[Python-ideas] PEP 504: Using the system RNG by default

Guido van Rossum guido at python.org
Wed Sep 16 18:06:36 CEST 2015


On Wed, Sep 16, 2015 at 8:47 AM, Tim Peters <tim.peters at gmail.com> wrote:

> [Guido]
> > There's still way too much chatter, and a lot that seems just rhetoric.
> This
> > is not the republican primaries.
>
> Which is a shame, since the chatter here is of much higher quality
> than in the actual primaries ;-)
>
>
> > Yes lots of companies got hacked. What's the evidence that a language's
> > default RNG was involved?
>
> Nobody cares whether there's evidence of actual harm.  Just that there
> _might_ be, and even if none identifiable now, then maybe in the
> future.
>
> There is evidence of actual harm from RNGs doing poor _seeding_ by
> default, but Python already fixed that (I know, you already know that
> ;-) ).
>
> And this paper, from a few years ago, studying RNG vulnerabilities in
> PHP apps, is really good:
>
>
> https://media.blackhat.com/bh-us-12/Briefings/Argyros/BH_US_12_Argyros_PRNG_WP.pdf
>
> An interesting thing is that several of the apps already had a history
> of trying to fix security-related holes related to RNG (largely due to
> PHP's poor default seeding), but remained easily cracked.
>
> The primary recommendation there wasn't to make PHP's various PRNGs
> "crypto by magic", but for core PHP to supply "a standard" crypto RNG
> for people to use instead.  As above, some of the app developers
> already knew darned well they had a history of RNG-related holes, but
> simply had no standard way to address it, and didn't have the _major_
> expertise needed to roll their own.
>
>
> > IIUC the best practice for password encryption (to
> > make cracking using a large word list harder) is something called bcrypt;
> > maybe next year something else will become popular, but the default RNG
> > seems an unlikely candidate.
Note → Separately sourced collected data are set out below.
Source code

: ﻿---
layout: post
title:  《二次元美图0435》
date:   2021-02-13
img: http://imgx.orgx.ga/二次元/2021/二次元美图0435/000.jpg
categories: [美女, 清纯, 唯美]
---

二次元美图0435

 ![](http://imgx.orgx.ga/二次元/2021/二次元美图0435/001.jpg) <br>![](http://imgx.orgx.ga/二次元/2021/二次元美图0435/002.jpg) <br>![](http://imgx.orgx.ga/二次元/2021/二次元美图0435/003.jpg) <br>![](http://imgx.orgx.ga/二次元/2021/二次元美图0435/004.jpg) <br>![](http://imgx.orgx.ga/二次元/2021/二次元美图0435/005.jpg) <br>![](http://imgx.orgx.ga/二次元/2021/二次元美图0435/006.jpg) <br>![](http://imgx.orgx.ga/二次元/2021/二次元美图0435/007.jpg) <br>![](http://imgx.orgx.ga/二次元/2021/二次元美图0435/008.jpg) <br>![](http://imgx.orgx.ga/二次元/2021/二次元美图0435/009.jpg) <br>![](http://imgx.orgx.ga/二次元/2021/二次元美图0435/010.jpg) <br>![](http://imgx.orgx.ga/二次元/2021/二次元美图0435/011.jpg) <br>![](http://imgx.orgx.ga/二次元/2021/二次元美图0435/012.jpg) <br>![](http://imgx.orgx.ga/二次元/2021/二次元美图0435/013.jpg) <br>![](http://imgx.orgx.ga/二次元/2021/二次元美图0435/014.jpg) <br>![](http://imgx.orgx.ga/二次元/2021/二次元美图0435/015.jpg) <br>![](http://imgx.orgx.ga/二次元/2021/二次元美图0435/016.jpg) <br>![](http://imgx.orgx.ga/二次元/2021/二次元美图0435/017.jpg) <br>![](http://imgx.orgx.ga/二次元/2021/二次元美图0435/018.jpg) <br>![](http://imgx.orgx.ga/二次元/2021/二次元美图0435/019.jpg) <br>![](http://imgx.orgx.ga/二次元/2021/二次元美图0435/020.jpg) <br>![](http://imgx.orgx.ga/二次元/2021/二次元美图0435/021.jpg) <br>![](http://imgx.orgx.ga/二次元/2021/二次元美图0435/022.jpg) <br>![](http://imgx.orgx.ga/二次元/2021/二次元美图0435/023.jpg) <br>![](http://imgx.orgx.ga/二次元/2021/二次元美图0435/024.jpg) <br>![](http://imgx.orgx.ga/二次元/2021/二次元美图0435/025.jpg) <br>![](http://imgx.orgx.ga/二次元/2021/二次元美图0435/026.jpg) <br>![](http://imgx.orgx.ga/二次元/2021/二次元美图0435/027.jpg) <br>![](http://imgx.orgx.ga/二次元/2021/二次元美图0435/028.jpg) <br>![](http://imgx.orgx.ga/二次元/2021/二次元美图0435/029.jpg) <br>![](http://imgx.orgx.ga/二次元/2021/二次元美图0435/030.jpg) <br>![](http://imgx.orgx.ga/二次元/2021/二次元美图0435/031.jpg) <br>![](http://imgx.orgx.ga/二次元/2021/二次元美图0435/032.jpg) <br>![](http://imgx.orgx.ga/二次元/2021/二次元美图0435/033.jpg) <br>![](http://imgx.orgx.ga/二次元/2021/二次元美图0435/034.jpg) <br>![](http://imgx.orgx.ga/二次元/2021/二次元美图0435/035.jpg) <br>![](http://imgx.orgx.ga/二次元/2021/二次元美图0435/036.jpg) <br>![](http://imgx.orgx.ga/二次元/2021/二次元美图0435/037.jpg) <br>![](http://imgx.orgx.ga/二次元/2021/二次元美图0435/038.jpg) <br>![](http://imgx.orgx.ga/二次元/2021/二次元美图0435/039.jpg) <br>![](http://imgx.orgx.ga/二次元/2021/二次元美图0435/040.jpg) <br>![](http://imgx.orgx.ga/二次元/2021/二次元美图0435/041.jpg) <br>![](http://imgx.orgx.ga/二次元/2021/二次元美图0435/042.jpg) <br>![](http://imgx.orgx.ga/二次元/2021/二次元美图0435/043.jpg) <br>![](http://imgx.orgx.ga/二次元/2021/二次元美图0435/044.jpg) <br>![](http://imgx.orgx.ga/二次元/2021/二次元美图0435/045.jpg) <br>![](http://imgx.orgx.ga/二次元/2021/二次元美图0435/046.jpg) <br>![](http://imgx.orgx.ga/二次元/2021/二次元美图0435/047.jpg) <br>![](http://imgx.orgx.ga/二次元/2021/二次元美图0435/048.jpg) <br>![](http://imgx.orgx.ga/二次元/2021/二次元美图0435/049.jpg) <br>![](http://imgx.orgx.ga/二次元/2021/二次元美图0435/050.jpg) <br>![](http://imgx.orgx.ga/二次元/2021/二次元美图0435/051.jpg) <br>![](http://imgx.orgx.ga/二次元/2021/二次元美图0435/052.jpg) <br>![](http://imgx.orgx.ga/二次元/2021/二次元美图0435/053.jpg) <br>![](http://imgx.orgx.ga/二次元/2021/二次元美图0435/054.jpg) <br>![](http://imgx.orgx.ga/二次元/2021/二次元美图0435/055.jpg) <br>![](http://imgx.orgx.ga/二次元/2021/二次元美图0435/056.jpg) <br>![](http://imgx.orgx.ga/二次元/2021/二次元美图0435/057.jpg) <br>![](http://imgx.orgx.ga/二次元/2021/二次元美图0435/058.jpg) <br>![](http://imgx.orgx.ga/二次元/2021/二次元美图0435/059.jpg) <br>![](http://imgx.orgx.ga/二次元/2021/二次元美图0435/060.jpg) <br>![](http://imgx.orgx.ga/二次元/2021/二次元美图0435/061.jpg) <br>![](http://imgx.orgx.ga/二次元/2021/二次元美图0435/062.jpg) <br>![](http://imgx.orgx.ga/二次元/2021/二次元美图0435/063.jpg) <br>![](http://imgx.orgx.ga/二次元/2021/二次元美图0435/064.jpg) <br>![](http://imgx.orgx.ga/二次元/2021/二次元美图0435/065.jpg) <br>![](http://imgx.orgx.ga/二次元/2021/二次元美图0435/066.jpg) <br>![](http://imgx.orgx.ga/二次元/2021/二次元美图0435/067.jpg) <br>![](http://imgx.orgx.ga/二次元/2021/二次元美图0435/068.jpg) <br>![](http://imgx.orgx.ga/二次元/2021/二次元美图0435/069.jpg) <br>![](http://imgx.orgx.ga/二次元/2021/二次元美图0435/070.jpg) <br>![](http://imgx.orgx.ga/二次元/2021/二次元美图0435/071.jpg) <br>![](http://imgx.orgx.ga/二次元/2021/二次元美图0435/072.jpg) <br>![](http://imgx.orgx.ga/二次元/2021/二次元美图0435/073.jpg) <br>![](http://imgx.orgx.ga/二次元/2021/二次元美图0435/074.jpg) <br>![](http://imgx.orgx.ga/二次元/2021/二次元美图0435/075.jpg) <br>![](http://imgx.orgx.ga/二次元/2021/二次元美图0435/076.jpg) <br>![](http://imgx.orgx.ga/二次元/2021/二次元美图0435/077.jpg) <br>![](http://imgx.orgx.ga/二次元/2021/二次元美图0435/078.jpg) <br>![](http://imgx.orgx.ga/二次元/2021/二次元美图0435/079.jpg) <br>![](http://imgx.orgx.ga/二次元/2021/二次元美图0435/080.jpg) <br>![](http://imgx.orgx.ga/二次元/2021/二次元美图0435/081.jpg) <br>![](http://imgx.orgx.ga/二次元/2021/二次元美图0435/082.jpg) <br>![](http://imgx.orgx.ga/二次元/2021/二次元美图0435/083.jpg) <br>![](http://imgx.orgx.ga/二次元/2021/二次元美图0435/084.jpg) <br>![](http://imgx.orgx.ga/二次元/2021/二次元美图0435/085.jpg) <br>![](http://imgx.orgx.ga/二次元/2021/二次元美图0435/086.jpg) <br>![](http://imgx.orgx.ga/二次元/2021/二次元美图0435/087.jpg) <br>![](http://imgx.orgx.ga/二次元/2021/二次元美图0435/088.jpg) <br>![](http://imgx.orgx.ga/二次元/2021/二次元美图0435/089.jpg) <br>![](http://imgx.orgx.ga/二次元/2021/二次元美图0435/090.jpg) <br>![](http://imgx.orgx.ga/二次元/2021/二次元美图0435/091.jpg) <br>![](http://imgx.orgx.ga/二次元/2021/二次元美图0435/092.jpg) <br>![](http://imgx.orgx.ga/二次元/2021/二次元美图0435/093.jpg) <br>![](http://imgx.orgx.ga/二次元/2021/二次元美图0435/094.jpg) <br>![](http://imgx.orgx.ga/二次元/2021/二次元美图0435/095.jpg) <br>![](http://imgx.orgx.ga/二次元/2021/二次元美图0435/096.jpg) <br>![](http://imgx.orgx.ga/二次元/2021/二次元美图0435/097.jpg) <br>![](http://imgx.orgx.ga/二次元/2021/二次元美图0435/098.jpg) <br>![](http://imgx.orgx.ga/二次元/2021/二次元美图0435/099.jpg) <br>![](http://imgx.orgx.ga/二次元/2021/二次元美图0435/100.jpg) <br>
I know that in the past the randomness of
> > certain protocols was compromised because the seeding used a timestamp
> that
> > an attacker could influence or guess. But random.py seeds MT from
> > os.urandom(2500). So what's the class of vulnerabilities where the
> default
> > RNG is implicated?
>
> 1. Users doing their own poor seeding.
>
> 2. A hypothetical MT state-deducer (seemingly needing to be
>    considerably more sophisticated than the already mondo
>    sophisticated one in the paper above) to be of general use
>    against Python.
>
> 3. "Prove there can't be any in the future.  Ha!  You can't." ;-)
>
>
> > Tim's proposal is simple: create a new module, e.g. safefandom, with the
> > same API as random (less seed/state). That's it. Then it's a simple
> import
> > change away to do the right thing, and we have years to seed
> StackOverflow
> > with better information before that code even hits the road. (But a
> backport
> > to Python 2.7 could be on PyPI tomorrow!)
>
> Which would obviously be fine by me:  make the distinction obvious at
> import time, make "the safe way" dead easy and convenient to use, give
> it anew name engineered to nudge newbies away from the "unsafe" (by
> contrast) `random`, and a new name easily discoverable by web search.
>
> There's something else here:  some of these messages gave pointers to
> web pages where "security wonks" conceded that specific uses of
> SystemRandom were fine, but they couldn't recommend it anyway because
> it's too hard to explain what is or isn't "safe".  "Therefore" users
> should only use urandom() directly.  Which is insane, if for no other
> reason than that users would then invent their own algorithms to
> convert urandom() results into floats and ints, etc.  Then they'll
> screw up _that_ part.
>
> But if "saferandom" were its own module, then over time it could
> implement its own "security wonk certified" higher level (than raw
> bytes) methods.  I suspect it would never need to change anything from
> what the SystemRandom class does, but I'm not a security wonk, so I
> know nothing.  Regardless, _whatever_ changes certified wonks deemed
> necessary in the future could be confined to the new module, where
> incompatibilities would only annoy apps using that module.  Ditto
> whatever doc changes were needed.  Also gone would be the inherent
> confusion from needing to draw distinctions between "safe" and
> "unsafe" in a single module's docs (which any by-magic scheme would
> only make worse).
>
> However, supplying a powerful and dead-simple-to-use new module would
> indeed do nothing to help old code entirely by magic.  That's a
> non-goal to me, but appears to be the _only_ deal-breaker goal for the
> advocates.
>
> Which is why none of us is the BDFL ;-)
>

So if you or someone else (Chris?) wrote that up in PEP form I'd accept it.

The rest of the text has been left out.